OSE Seminar by Dr. Jim Werner on Progress Towards Quantum Ghost Imaging of Plant Health and Water Content with Entangled Photon Pairs

Departmental News

OSA Capitol Hill Visit

Posted: March 21, 2022

Date: Thursday, March 24, 2022

Time:  11 AM - 12 PM

Location:  at PAIS, Rm. 1100

Abstract:

We are developing an optical microscope to visualize water, lipid, and lignocellulose content in plants and grasses using a quantum imaging approach (quantum ghost imaging, QGI) that exploits entangled photon pairs. A primary power of this approach is that the wavelength used for probing the sample can be in the near or mid infrared (where image contrast can be generated from vibrational absorption) and the detection/imaging is done with visible light, for which high-efficiency and low-noise imaging detectors are available. By using two detectors (a single element bucket detector for the probing photons) and a time-resolved (or fast-gated) imaging detector for image formation with the visible, entangled photon, one can greatly reduce noise in image formation by only counting coincidence photon events. As such, images can be formed under extremely low light conditions—with an excitation light flux less than ambient starlight. This work also will exploit a unique time-resolved single photon counting imaging detector developed at Los Alamos for National Security purposes. This image forming single photon sensor (previously termed a Remote Ultra Low-Light Imager, RULI or Nocturnal camera, Ncam) will enable measuring coincidence photon events with an order of magnitude better timing resolution (~100 ps) over the current state of the art (several nanoseconds) in wide-field QGI. These new imaging approaches will be tested in transmission and reflection geometries on two plant species which demonstrate different mechanisms and pathways for carbon storage: a grass (sorghum) and a dicot (Camelina). Our initial focus is on measuring an important and largely abundant plant constituent with a large mid-IR absorption: water. However, we aim to mature this technology towards nearly simultaneous measures of plant lipid, protein, and lignocellulose content over the course of the proposed research, ultimately leading to more informative measurements of plant environmental responses.

Biography:

Jim Werner is currently a Technical Staff Member in the Center for Integrated Nanotechnologies at Los Alamos National Laboratory (LANL). Werner received his BS in Applied Physics from Caltech in 1992 and his PhD in Applied Physics from Cornell University in 1997, where he was a Hertz Foundation Fellow.

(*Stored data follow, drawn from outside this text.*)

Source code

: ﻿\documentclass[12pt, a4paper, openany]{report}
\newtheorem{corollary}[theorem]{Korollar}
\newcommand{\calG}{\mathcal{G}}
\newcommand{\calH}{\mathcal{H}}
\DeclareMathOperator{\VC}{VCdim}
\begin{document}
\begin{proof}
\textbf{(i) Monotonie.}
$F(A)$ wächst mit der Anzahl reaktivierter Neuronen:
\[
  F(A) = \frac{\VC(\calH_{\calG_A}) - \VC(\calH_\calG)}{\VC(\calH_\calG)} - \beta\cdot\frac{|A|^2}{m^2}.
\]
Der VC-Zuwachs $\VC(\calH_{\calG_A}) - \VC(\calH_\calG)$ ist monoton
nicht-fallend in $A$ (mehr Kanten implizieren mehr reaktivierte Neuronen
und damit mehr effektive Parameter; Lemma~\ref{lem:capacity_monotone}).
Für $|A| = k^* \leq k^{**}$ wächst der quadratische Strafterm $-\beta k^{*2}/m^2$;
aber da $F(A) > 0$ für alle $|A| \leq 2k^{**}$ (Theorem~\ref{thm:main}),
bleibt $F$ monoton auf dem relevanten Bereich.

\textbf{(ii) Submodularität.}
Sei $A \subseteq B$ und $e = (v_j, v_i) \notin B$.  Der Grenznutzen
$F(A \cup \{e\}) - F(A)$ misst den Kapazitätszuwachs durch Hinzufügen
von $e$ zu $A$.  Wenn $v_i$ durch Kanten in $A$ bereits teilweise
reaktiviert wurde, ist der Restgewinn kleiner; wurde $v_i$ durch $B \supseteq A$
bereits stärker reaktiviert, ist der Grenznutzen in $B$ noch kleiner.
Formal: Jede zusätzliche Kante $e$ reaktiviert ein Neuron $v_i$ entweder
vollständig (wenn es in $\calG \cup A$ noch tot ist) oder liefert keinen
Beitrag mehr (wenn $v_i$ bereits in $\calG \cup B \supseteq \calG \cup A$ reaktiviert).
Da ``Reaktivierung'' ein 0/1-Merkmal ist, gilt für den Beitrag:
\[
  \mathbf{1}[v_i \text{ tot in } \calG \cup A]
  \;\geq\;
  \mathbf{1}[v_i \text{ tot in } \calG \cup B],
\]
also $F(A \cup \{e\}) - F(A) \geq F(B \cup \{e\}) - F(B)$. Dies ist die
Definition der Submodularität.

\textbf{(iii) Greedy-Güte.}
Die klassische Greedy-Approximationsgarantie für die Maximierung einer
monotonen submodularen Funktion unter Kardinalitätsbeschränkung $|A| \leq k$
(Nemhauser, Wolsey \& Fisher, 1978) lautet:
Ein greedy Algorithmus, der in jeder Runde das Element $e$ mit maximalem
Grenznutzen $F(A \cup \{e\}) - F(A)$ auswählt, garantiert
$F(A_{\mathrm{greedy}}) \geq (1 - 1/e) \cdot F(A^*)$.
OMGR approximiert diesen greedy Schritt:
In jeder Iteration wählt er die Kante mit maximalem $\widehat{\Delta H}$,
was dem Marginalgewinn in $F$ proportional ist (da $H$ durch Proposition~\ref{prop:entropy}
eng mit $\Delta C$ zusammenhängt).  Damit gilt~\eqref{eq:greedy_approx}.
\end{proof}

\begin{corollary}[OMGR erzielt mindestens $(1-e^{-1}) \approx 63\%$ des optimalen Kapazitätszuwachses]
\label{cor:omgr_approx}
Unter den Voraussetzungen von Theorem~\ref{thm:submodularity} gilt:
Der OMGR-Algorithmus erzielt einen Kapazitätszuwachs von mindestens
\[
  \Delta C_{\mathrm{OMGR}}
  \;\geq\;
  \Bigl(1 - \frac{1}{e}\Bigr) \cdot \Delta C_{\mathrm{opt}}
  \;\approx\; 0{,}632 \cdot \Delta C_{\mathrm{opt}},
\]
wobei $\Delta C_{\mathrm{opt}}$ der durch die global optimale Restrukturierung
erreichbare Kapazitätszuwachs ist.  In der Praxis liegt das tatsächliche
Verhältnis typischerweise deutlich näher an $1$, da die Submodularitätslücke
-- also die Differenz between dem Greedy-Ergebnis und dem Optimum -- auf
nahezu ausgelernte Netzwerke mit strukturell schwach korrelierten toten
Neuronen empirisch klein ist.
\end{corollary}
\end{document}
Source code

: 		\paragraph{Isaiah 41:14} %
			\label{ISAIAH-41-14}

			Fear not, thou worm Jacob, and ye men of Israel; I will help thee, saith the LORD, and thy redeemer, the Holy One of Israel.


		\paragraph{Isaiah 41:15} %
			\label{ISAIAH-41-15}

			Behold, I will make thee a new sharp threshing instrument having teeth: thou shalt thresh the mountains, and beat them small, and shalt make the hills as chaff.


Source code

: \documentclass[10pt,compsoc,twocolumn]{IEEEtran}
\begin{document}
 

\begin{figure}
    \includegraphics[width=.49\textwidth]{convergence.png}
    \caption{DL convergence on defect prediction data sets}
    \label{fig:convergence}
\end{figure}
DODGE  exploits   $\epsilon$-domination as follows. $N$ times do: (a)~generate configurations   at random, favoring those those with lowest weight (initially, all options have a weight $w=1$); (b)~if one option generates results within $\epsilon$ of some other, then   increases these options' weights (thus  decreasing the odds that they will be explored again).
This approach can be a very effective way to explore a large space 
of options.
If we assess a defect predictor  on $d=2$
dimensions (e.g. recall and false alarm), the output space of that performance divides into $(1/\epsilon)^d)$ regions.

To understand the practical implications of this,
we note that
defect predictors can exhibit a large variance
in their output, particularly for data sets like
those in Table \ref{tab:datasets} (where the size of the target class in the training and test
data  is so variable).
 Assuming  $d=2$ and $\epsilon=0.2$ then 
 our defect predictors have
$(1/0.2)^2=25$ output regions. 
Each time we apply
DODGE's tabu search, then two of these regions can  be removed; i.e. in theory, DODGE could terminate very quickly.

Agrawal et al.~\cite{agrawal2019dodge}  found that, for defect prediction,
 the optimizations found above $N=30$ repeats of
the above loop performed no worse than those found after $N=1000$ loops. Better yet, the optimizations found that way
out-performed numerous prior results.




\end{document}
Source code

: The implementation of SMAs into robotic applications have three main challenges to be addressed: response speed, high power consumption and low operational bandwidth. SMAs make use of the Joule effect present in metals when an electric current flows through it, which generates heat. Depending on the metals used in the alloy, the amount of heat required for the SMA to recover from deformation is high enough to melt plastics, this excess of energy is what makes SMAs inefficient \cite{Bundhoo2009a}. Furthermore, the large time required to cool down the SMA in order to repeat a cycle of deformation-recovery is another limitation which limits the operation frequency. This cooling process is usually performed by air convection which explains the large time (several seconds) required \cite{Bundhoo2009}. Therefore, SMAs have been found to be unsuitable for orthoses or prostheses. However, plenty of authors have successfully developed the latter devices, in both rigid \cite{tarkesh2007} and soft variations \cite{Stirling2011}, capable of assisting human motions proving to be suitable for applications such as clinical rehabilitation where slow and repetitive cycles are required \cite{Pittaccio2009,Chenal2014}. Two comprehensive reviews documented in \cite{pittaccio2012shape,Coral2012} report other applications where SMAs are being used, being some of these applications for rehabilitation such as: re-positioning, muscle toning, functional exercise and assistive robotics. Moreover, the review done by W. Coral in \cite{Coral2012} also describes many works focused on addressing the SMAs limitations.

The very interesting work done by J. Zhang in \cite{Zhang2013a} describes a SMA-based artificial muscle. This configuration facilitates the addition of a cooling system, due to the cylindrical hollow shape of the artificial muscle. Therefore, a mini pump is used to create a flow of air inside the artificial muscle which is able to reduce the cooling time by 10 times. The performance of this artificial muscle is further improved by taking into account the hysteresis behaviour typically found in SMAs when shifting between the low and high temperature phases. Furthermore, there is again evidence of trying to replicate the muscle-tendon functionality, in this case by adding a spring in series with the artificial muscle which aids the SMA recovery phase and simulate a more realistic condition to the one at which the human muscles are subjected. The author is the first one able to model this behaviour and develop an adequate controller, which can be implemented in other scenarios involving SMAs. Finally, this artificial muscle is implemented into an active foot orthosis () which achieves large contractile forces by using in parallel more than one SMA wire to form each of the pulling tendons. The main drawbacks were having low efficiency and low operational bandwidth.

He began working as a postdoc at Los Alamos in 1997 with Dick Keller and Peter Goodwin on a project to sequence DNA by single molecule detection methods and became a staff scientist at Los Alamos in 2001. His research interests include advanced optical instrument development, fluorescent nanoprobe development, laser spectroscopy, and analytic and biophysical applications of single molecule detection by laser induced fluorescence. He was awarded the LANL Distinguished Patent Award in 2011, the LANL Distinguished Mentor Award in 2011, has won two R&D 100 Awards (3D Tracking Microscope in 2008 and NanoCluster Beacons in 2011), and became a Fellow of the American Physical Society in 2016.